The development is generating deep angst amongst Illinois insurers and industry trade groups.

The bill, H.B. 2919, cleared the Illinois State House's Committee on State Government Administration late Wednesday.

According to Kevin Martin, executive director of the Illinois Insurance Association, the legislation was prompted by worker- and plaintiff- lawyer concerns that reforms to the system enacted in 2011 aimed at reducing the cost of workers' comp aren't working fast enough.

He said the bill has strong Democratic support in the House, and noted that Democrats control both the state House and Senate.

The legislature is in session until May 31, Martin said.

Rep. Laura Fine, D, who is sponsoring the legislation, said Illinois state legislators are aware they are running counter to a national trend by proposing creation of a state workers- compensation fund in the state. She said the issue has been a long-running one in Illinois because it is a “big cost burden for companies,” whether they are large or small. “We know there is a lot of workers compensation insurance capacity out there, but we believe if we create this entity, it will serve to bring prices even lower,” she said.

“I have looked at what other states have done, and acknowledge that we haven't completely defined this, but there are ideas out there,” she said. Moreover, there have been stories of successes with state funds in other states, and we hope to be one of those success stories,” Fine said.

The decision is counter to the current trend by the states to allow the private market to drive workers' compensation systems.

For example, New York is moving to increase premiums charged by its state fund to the level charged by private insurers.

The Texas legislature is considering legislation that would end its last ties with Texas Mutual Insurance Co. TMIC, like the New York state fund, is the state's largest workers' compensation insurer.

And, the Oklahoma legislature is considering legislation that would privatize its nonprofit workers' compensation insurance fund and turn it into a private domestic mutual insurance company.

According to data from the National Council on Compensation Insurance, Inc. cited by Martin, workers' comp premiums in Illinois have dropped 9.2 percent since the reforms went into effect in September 2001.

That isn't fast enough for supporters of creating a state-insurance fund, which includes most Democrats in the state legislature, he said.

The reason costs haven't dropped are the usual — the long-tail nature of workers' comp claims plus increases in healthcare costs, Martin said.

Martin and Deirdre Manna, vice president of industry, regulatory and political affairs for the Property Casualty Insurers Association of America, say creating a state fund is not a good move.

“Illinois public policy must encourage private enterprise and free markets,” Manna says. “The best way to address escalating costs is to attack the cost drivers.”

She adds there “is no credible evidence that creating a state fund will lower the cost of coverage, and there are other ways to lower costs that do work.”

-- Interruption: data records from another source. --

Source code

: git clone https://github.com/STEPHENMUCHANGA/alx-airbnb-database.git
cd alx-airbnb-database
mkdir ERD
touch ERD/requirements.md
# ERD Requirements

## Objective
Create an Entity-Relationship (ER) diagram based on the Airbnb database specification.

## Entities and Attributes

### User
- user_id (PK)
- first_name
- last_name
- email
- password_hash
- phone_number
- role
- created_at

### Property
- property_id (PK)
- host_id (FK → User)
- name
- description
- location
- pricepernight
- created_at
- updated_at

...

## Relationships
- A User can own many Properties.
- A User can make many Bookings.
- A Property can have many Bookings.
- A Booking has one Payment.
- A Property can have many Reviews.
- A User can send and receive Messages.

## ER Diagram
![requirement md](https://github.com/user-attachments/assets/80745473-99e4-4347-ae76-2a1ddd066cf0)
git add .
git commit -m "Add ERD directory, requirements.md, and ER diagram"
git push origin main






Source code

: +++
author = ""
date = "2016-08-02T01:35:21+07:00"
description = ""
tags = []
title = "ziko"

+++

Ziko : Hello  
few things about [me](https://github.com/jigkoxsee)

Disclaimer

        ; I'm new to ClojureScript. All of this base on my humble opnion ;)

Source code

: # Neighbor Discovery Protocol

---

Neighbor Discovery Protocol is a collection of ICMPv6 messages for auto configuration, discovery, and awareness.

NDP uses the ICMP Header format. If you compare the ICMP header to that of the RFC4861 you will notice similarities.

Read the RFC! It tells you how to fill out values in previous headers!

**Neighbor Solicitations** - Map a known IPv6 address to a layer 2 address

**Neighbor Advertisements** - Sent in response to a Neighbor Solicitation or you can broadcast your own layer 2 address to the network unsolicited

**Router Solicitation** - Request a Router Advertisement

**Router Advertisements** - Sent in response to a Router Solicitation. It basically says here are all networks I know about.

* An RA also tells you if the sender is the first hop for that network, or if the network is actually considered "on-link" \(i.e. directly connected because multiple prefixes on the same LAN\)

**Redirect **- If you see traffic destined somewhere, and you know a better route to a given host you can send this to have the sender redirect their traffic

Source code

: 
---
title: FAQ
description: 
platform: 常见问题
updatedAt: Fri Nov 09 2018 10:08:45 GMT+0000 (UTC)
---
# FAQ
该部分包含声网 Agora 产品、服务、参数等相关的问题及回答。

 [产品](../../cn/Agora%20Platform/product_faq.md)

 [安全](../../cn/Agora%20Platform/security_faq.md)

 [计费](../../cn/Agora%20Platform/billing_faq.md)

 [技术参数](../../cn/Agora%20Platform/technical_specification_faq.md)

She notes that a state's relative workers' compensation costs are completely unrelated to the nature of the insurance mechanism, and proponents' attempts to sell legislators and employers on the merits of a state fund based on these assertions are wrong.

“Moreover, self-insured employers have the same cost drivers in Illinois as private insurers,” Manna says.

Martin says one concern is that the state is already deeply in debt and doesn't have the wherewithal to properly capitalize and staff a fund that would compete with the private market.

For example, he says that the proposed fund would be administered by the state insurance department. But he notes a decision by the state to encourage long-term state employees to retire in 2008 resulted in the loss of many experienced people at the department.

“It is going to be difficult for the state insurance department to ramp up to administer a new department given that a number of its most experienced people have decided to retire,” Martin says.

Updated with comments from Rep. Fine, the bill's sponsor.